Circumcision is the surgical excision of all or part of the prepuce (foreskin). There are different techniques and instrument is used for Circumcision. This article will list down each of the Instruments used for Circumcision. 

What Instrument is Used for Circumcision?

Clamp and shield

The Mogen clamp is the prototype shield and clamp method. The prepuce is pulled out distal to the glans and a metal shield is slid over it directly distal to the glans in this manner. The superfluous prepuce distal to the shield is removed using a scalpel. The shield protects the glans, and the frenulum is not affected by the excision. After that, the inner preputial layer can be split back beyond the glans and removed, ensuring that the glans are fully exposed after healing.
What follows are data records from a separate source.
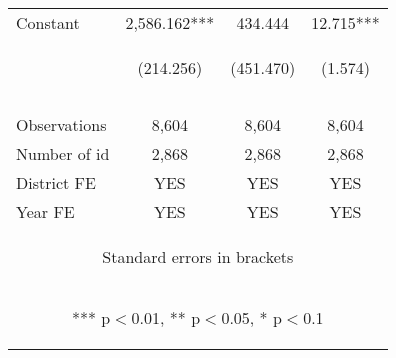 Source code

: \begin{center}
\begin{tabular}{lccc}
Constant & 2,586.162*** & 434.444 & 12.715*** \\
 & \begin{footnotesize}(214.256)\end{footnotesize} & \begin{footnotesize}(451.470)\end{footnotesize} & \begin{footnotesize}(1.574)\end{footnotesize} \\
 & \begin{footnotesize}[0.000]\end{footnotesize} & \begin{footnotesize}[0.336]\end{footnotesize} & \begin{footnotesize}[0.000]\end{footnotesize} \\
\vspace{4pt} & \begin{footnotesize}\end{footnotesize} & \begin{footnotesize}\end{footnotesize} & \begin{footnotesize}\end{footnotesize} \\
Observations & 8,604 & 8,604 & 8,604 \\
Number of id & 2,868 & 2,868 & 2,868 \\
District FE & YES & YES & YES \\
 Year FE & YES & YES & YES \\ \hline
\multicolumn{4}{c}{\begin{footnotesize} Standard errors in brackets\end{footnotesize}} \\
\multicolumn{4}{c}{\begin{footnotesize} *** p$<$0.01, ** p$<$0.05, * p$<$0.1\end{footnotesize}} \\
\end{tabular}
\end{center}
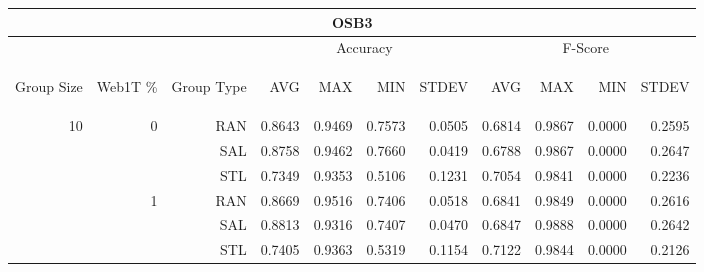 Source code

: \begin{center}
\begin{table}[htbp] 
 \begin{center}
\begin{tabular}{ | r | r | r | r | r | r | r | r | r | r | r |}
\hline
\multicolumn{11}{|c|}{OSB3}\\
\hline
 & & & \multicolumn{4}{|c|}{Accuracy} & \multicolumn{4}{|c|}{F-Score}\\ \cline{4-11}
\begin{sideways}Group Size\end{sideways} & \begin{sideways}Web1T \%\end{sideways} & \begin{sideways}Group Type\end{sideways} & \begin{sideways}AVG\end{sideways} & \begin{sideways}MAX\end{sideways} & \begin{sideways}MIN\end{sideways} & \begin{sideways}STDEV\end{sideways} & \begin{sideways}AVG\end{sideways} & \begin{sideways}MAX\end{sideways} & \begin{sideways}MIN\end{sideways} & \begin{sideways}STDEV\end{sideways}\\
\hline
\multirow{15}{*}{10}
 & \multirow{3}{*}{0} & RAN & 0.8643 & 0.9469 & 0.7573 & 0.0505 & 0.6814 & 0.9867 & 0.0000 & 0.2595\\ \cline{3-11}
 &   & SAL & 0.8758 & 0.9462 & 0.7660 & 0.0419 & 0.6788 & 0.9867 & 0.0000 & 0.2647\\ \cline{3-11}
 &   & STL & 0.7349 & 0.9353 & 0.5106 & 0.1231 & 0.7054 & 0.9841 & 0.0000 & 0.2236\\ \cline{2-11}
 & \multirow{3}{*}{1} & RAN & 0.8669 & 0.9516 & 0.7406 & 0.0518 & 0.6841 & 0.9849 & 0.0000 & 0.2616\\ \cline{3-11}
 &   & SAL & 0.8813 & 0.9316 & 0.7407 & 0.0470 & 0.6847 & 0.9888 & 0.0000 & 0.2642\\ \cline{3-11}
 &   & STL & 0.7405 & 0.9363 & 0.5319 & 0.1154 & 0.7122 & 0.9844 & 0.0000 & 0.2126\\ \cline{2-11}

\end{tabular}
\end{center}
\end{table}
\end{center}
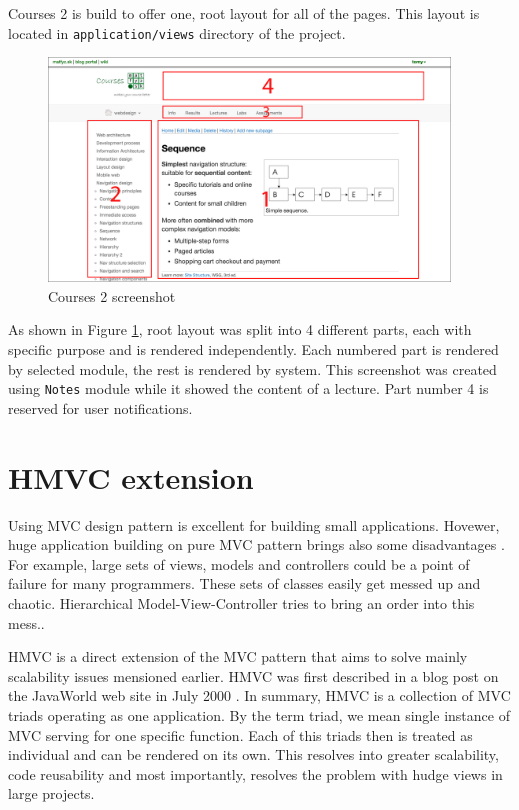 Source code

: Courses 2 is build to offer one, root layout for all of the pages. This layout is located in \texttt{application/views} directory of the project.

\begin{figure}[h]
    \centering
    \includegraphics[width=0.95\textwidth]{images/courses-labelled.png}
    \caption{Courses 2 screenshot}
    \label{courses2screen}
\end{figure}


As shown in Figure \ref{courses2screen}, root layout was split into 4 different parts, each with specific purpose and is rendered independently. Each numbered part is rendered by selected module, the rest is rendered by system. This screenshot was created using \texttt{Notes} module while it showed the content of a lecture. Part number 4 is reserved for user notifications.

\section{HMVC extension}
Using MVC design pattern is excellent for building small applications. Hovewer, huge application building on pure MVC pattern brings also some disadvantages \cite{culik}. For example, large sets of views, models and controllers could be a point of failure for many programmers. These sets of classes easily get messed up and chaotic. Hierarchical Model-View-Controller tries to bring an order into this mess.\cite{hmvc}.

HMVC is a direct extension of the MVC pattern that aims to solve mainly scalability issues mensioned earlier. HMVC was first described in a blog post on the JavaWorld web site in July 2000 \cite{hmvc}. In summary, HMVC is a collection of MVC triads operating as one application. By the term triad, we mean single instance of MVC serving for one specific function. Each of this triads then is treated as individual and can be rendered on its own. This resolves into greater scalability, code reusability and most importantly, resolves the problem with hudge views in large projects.

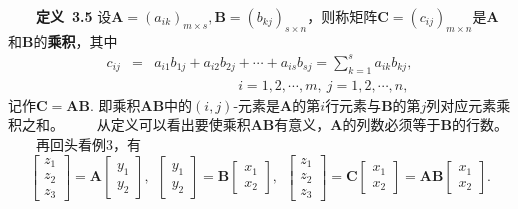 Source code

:\documentclass[compress,mathserif,cjk]{beamer}
\theoremstyle{remark}
\numberwithin{equation}{section}
\newcommand{\hei}{\bf}      %
\begin{document}
\begin{CJK}{UTF8}{gbsn}
\begin{frame}
 \ \ \ \ {\hei 定义~3.5} 设$\bm A=(a_{ik})_{m\times s},\bm B=(b_{kj})_{s\times n}$，则称矩阵$\bm C=(c_{ij})_{m\times n}$是$\bm A$ 和$\bm B$的{\hei 乘积}，其中
 \begin{eqnarray*}
 c_{ij}&=&a_{i1}b_{1j}+a_{i2}b_{2j}+\cdots+a_{is}b_{sj}=\sum_{k=1}^sa_{ik}b_{kj},\\
 &&\hspace{6em}i=1,2,\cdots,m,~j=1,2,\cdots,n,
 \end{eqnarray*}
 记作$\bm C=\bm A\bm B$. 即乘积$\bm A\bm B$中的$(i,j)$-元素是$\bm A$的第$i$行元素与$\bm B$的第$j$列对应元素乘积之和。
 \pause\vskip 5pt
 \ \ \ \ 从定义可以看出要使乘积$\bm A\bm B$有意义，$\bm A$的列数必须等于$\bm B$的行数。
 \pause\vskip 10pt
 \ \ \ \  再回头看例3，有
 $$\left[\begin{matrix}z_1\\z_2\\z_3\end{matrix}\right]=\bm A\left[\begin{matrix}y_1\\y_2\end{matrix}\right],~~
 \left[\begin{matrix}y_1\\y_2\end{matrix}\right]=\bm B\left[\begin{matrix}x_1\\x_2\end{matrix}\right],~~
 \left[\begin{matrix}z_1\\z_2\\z_3\end{matrix}\right]=\bm C\left[\begin{matrix}x_1\\x_2\end{matrix}\right]=\bm A\bm B\left[\begin{matrix}x_1\\x_2\end{matrix}\right]. $$
\end{frame}


\end{CJK}
\end{document}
The wound is merely bandaged to achieve hemostasis and no stitches are used. The glans and frenulum are protected from the knife and thus do not come into contact with it. The glans and urethrocutaneous fistula are rarely injured; however, bleeding is a serious risk with this approach.

Also Read: Circumcision Surgery in Bangalore | ZSR Circumcision Surgery


A plastic bell with a groove on the back is slipped between the glans and the prepuce; a dorsal incision is usually required to position the bell. The prepuce is pushed forward slightly, and suture material is wrapped around and secured tightly in the groove. The suture severs the blood supply to the prepuce distal to the groove, causing it to wither and fall off after 7-10 days. The two main problems of this method are glans necrosis and the failure of the prepuce to fall off. The main cause of these issues is an incorrect bell size and insufficient sutures across the prepuce. Its key benefit is that it has a reduced risk of bleeding.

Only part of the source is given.